I would like to disagree.

It is not easy to psuedo-program a GUI. In fact, trying to create a GUI that does that is not efficient. Hence, in Excel, if you want to script something, it means writing some VBA.

This does not mean there are no instances where a GUI is better than using CLI. The CLI interface lends itself well to certain tasks or methods. For instance, scripting. It is hard to scipt GUIs and hard to create scriptable GUIs.

I do not need a gui to resize image files for instance, or to encode audio files. I can do that from CLI. For instance. If I want to edit pictures or movies, then that is another story altogether.

There are GUIs that are only geared to knowledgable users. Try using avidemux to create a VCD compliant video stream.
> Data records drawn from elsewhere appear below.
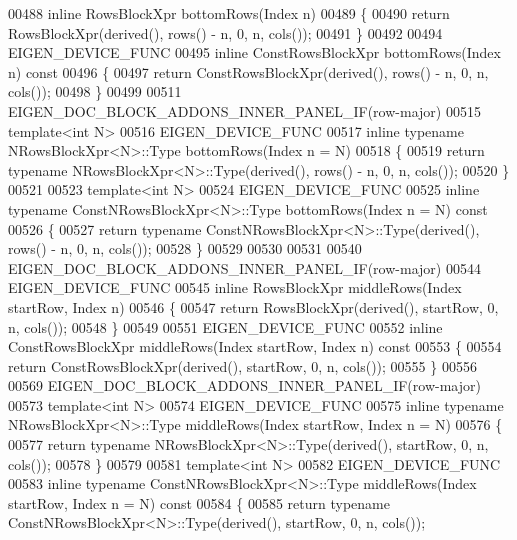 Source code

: \begin{DoxyCode}
00488 \textcolor{keyword}{inline} RowsBlockXpr bottomRows(Index n)
00489 \{
00490   \textcolor{keywordflow}{return} RowsBlockXpr(derived(), rows() - n, 0, n, cols());
00491 \}
00492 
00494 EIGEN\_DEVICE\_FUNC
00495 \textcolor{keyword}{inline} ConstRowsBlockXpr bottomRows(Index n)\textcolor{keyword}{ const}
00496 \textcolor{keyword}{}\{
00497   \textcolor{keywordflow}{return} ConstRowsBlockXpr(derived(), rows() - n, 0, n, cols());
00498 \}
00499 
00511 EIGEN\_DOC\_BLOCK\_ADDONS\_INNER\_PANEL\_IF(row-major)
00515 \textcolor{keyword}{template}<\textcolor{keywordtype}{int} N>
00516 EIGEN\_DEVICE\_FUNC
00517 \textcolor{keyword}{inline} \textcolor{keyword}{typename} NRowsBlockXpr<N>::Type bottomRows(Index n = N)
00518 \{
00519   \textcolor{keywordflow}{return} \textcolor{keyword}{typename} NRowsBlockXpr<N>::Type(derived(), rows() - n, 0, n, cols());
00520 \}
00521 
00523 \textcolor{keyword}{template}<\textcolor{keywordtype}{int} N>
00524 EIGEN\_DEVICE\_FUNC
00525 \textcolor{keyword}{inline} \textcolor{keyword}{typename} ConstNRowsBlockXpr<N>::Type bottomRows(Index n = N)\textcolor{keyword}{ const}
00526 \textcolor{keyword}{}\{
00527   \textcolor{keywordflow}{return} \textcolor{keyword}{typename} ConstNRowsBlockXpr<N>::Type(derived(), rows() - n, 0, n, cols());
00528 \}
00529 
00530 
00531 
00540 EIGEN\_DOC\_BLOCK\_ADDONS\_INNER\_PANEL\_IF(row-major)
00544 EIGEN\_DEVICE\_FUNC
00545 \textcolor{keyword}{inline} RowsBlockXpr middleRows(Index startRow, Index n)
00546 \{
00547   \textcolor{keywordflow}{return} RowsBlockXpr(derived(), startRow, 0, n, cols());
00548 \}
00549 
00551 EIGEN\_DEVICE\_FUNC
00552 \textcolor{keyword}{inline} ConstRowsBlockXpr middleRows(Index startRow, Index n)\textcolor{keyword}{ const}
00553 \textcolor{keyword}{}\{
00554   \textcolor{keywordflow}{return} ConstRowsBlockXpr(derived(), startRow, 0, n, cols());
00555 \}
00556 
00569 EIGEN\_DOC\_BLOCK\_ADDONS\_INNER\_PANEL\_IF(row-major)
00573 \textcolor{keyword}{template}<\textcolor{keywordtype}{int} N>
00574 EIGEN\_DEVICE\_FUNC
00575 \textcolor{keyword}{inline} \textcolor{keyword}{typename} NRowsBlockXpr<N>::Type middleRows(Index startRow, Index n = N)
00576 \{
00577   \textcolor{keywordflow}{return} \textcolor{keyword}{typename} NRowsBlockXpr<N>::Type(derived(), startRow, 0, n, cols());
00578 \}
00579 
00581 \textcolor{keyword}{template}<\textcolor{keywordtype}{int} N>
00582 EIGEN\_DEVICE\_FUNC
00583 \textcolor{keyword}{inline} \textcolor{keyword}{typename} ConstNRowsBlockXpr<N>::Type middleRows(Index startRow, Index n = N)\textcolor{keyword}{ const}
00584 \textcolor{keyword}{}\{
00585   \textcolor{keywordflow}{return} \textcolor{keyword}{typename} ConstNRowsBlockXpr<N>::Type(derived(), startRow, 0, n, cols());

\end{DoxyCode}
It is much faster to use the command line though, and this also makes the process scriptable.

A GUI lends itself well to 'dynamic' control. Where you want to change parameters on the fly, play and pause a video, crop an area from an image.

When you want to download an iso from an ftp site, wget is no frills simplicity.

GUIs are good for limited functionality. You start adding a lot of functionality, GUIs become too busy. Can you imagine a GUI which does what the rpm/rpmbuild program on Linux does. In many cases, people end up giving you a pseudo-commandline in a GUI app to enable you to do qwhat you can do with the commandline.